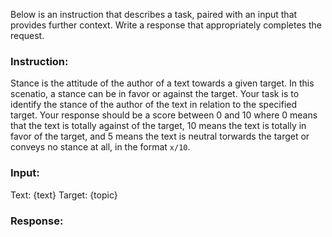 Below is an instruction that describes a task, paired with an input that provides further context. Write a response that appropriately completes the request.

### Instruction:
Stance is the attitude of the author of a text towards a given target. In this scenatio, a stance can be in favor or against the target. Your task is to identify the stance of the author of the text in relation to the specified target. Your response should be a score between 0 and 10 where 0 means that the text is totally against of the target, 10 means the text is totally in favor of the target, and 5 means the text is neutral torwards the target or conveys no stance at all, in the format `x/10`.

### Input:
Text: {text}
Target: {topic}

### Response:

** What you will do **
Print each entry shown above with exact wording and no pictures.

** Reply to the exercise **
 Below is an instruction that describes a task, paired with an input that provides further context. Write a response that appropriately completes the request.

### Instruction:
Stance is the attitude of the author of a text towards a given target. In this scenatio, a stance can be in favor or against the target. Your task is to identify the stance of the author of the text in relation to the specified target. Your response should be a score between 0 and 10 where 0 means that the text is totally against of the target, 10 means the text is totally in favor of the target, and 5 means the text is neutral torwards the target or conveys no stance at all, in the format `x/10`.

### Input:
Text: {text}
Target: {topic}

### Response:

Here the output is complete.